A bill to codify that sentiment in law is pending in the Colorado legislature, introduced last week in the Senate by Denver Democrat Robert Rodriguez and his Republican co-sponsor, Jack Tate.

“When it comes to second chances,” said Tate, of Centennial, “I think the government should be wanting to make sure those who want to be better for themselves, seize personal responsibility and pursue education — meaning, make their lives better — should be incentivized to do that.”

The Rodriguez/Tate bill would prohibit the University of Colorado and Colorado State University systems, as well as all other public higher-ed institutions in the state, from inquiring about their applicants’ criminal histories prior to admission. They’d still be able to inquire about pending criminal cases, but the bill seeks to leave the past in the past.

It’s similar to the “ban the box”-for-employment bill that Reps. Leslie Herod and Jovan Melton, both Democrats, are running a bill this session.

But that bill only has a shot at becoming law this year because Democrats control the state legislature and the governorship. Republicans generally oppose banning the box on job applications, because, they say, the government shouldn’t be allowed to tell employers how to screen applicants.

The day a “ban the box” bill died in 2016, Republican state Sen. Owen Hill of Colorado Springs summed up the opposition: “For the government to go out and tell private employers what to do violates the role of what the government is. I think there are many other things we should be working on. But the government telling private employers what they can and can’t do is not the solution.”

There’s a key difference, however, between banning the box on job and college applications, Tate and Rodriguez agree. That’s why their bill, which appears to have little (if any) organized opposition, features bipartisan sponsorship — the Colorado branch of Koch brothers-backed Americans for Prosperity is also supporting it, as are progressive criminal justice reform organizations — while the Herod/Melton one is advancing more because of Democratic control at the Capitol.

“The difference is that higher education is a public good,” Tate said. “That’s different than a private business. … The state should not be in the role of denying access for those who want to do better for themselves. So there’s a big distinction versus a private entity, which has a different role in society than the government.”

The U.S. Department of Education in 2016 issued a series of recommendations regarding box-banning on college applications.  The Common App — a college application students can fill out and use in applying to more than 700 higher-ed institutions — gave the movement a major boost last year when it announced last year it would stop asking people about criminal records.

Crucially, the Department of Education found, “colleges and universities that admit students with a criminal justice history have no greater crime than those that do not.”

Explaining his support for the bill in Colorado, Rodriguez cited the evidence that admitting people with criminal records doesn’t increase crime rates on campus, and an Emory University study that found one’s likelihood to recidivate drops about 6 percent with a bachelor’s degree.
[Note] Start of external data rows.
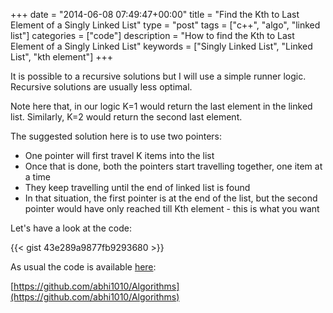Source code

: +++
date = "2014-06-08 07:49:47+00:00"
title = "Find the Kth to Last Element of a Singly Linked List"
type = "post"
tags = ["c++", "algo", "linked list"]
categories = ["code"]
description = "How to find the Kth to Last Element of a Singly Linked List"
keywords = ["Singly Linked List", "Linked List", "kth element"]
+++

It is possible to a recursive solutions but I will use a simple runner logic. Recursive solutions are usually less optimal.

Note here that, in our logic K=1 would return the last element in the linked list. Similarly, K=2 would return the second last element.

The suggested solution here is to use two pointers:

  * One pointer will first travel K items into the list
  * Once that is done, both the pointers start travelling together, one item at a time
  * They keep travelling until the end of linked list is found
  * In that situation, the first pointer is at the end of the list, but the second pointer would have only reached till Kth element - this is what you want

Let's have a look at the code:

{{< gist 43e289a9877fb9293680 >}}


As usual the code is available [here](https://github.com/abhi1010/Algorithms/blob/master/Algo_codes/Node.cpp):

[https://github.com/abhi1010/Algorithms](https://github.com/abhi1010/Algorithms)

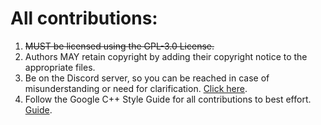 # All contributions:

1. ~~MUST be licensed using the GPL-3.0 License.~~
2. Authors MAY retain copyright by adding their copyright notice to the appropriate files.
3. Be on the Discord server, so you can be reached in case of misunderstanding or need for clarification. [Click here](https://discord.gg/4m2SgCmWMr).
4. Follow the Google C++ Style Guide for all contributions to best effort. [Guide](https://google.github.io/styleguide/cppguide.html).
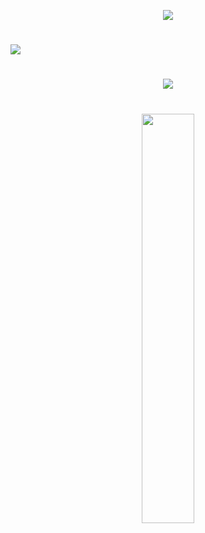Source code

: <p align="center">
 
  
  <img src="https://img.shields.io/badge/Focus-CyberSecurity-6e1717?style=for-the-badge&logo=lock&logoColor=black"     />
</p>

#

<img src="https://github-readme-activity-graph.vercel.app/graph?username=anyocher&bg_color=white&color=e6e6e6&line=6e1717&point=bcbafa&area=true&hide_border=true">

#

<p align="center">
<img src="https://github-readme-stats.vercel.app/api?username=anyocher&show_icons=true&theme=github_dark&hide_border=true&title_color=a81414&icon_color=6e1717&text_color=ffffff" />
</p>


#

<p align="center">
  <img width="41%" src="https://github-readme-stats.vercel.app/api/top-langs/?username=anyocher&layout=compact&hide_border=true&title_color=a81414&text_color=ffffff&bg_color=0d1117" />
</p>

#

 <!--<img src="https://img.shields.io/badge/Security-Ethical%20Hacker-4f1d82?style=for-the-badge&logo=shield&logoColor=white" /> --!>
The drop-off gets much steeper with more advanced degrees.

“It’s like people are carrying a scarlet letter,” he said. “They have something they have to pay for for the rest of their lives. When can you get past that?”

1 COMMENT

  1. I’m so happy to see both of these bills before the Legislature this year. Kudos to Representatives Herod and Melton for carrying the Chance to Compete bill. Obtaining employment is a necessity for almost everyone leaving incarceration, and not having to check the box about a criminal history removes this unnecessary barrier. As a former teacher, I’m thrilled to see the bill introduced by Senators Rodriguez and Tate that also eliminates another re-entry barrier. We need to reintegrate people with a criminal history into our communities, not relegate them to the sidelines of opportunity.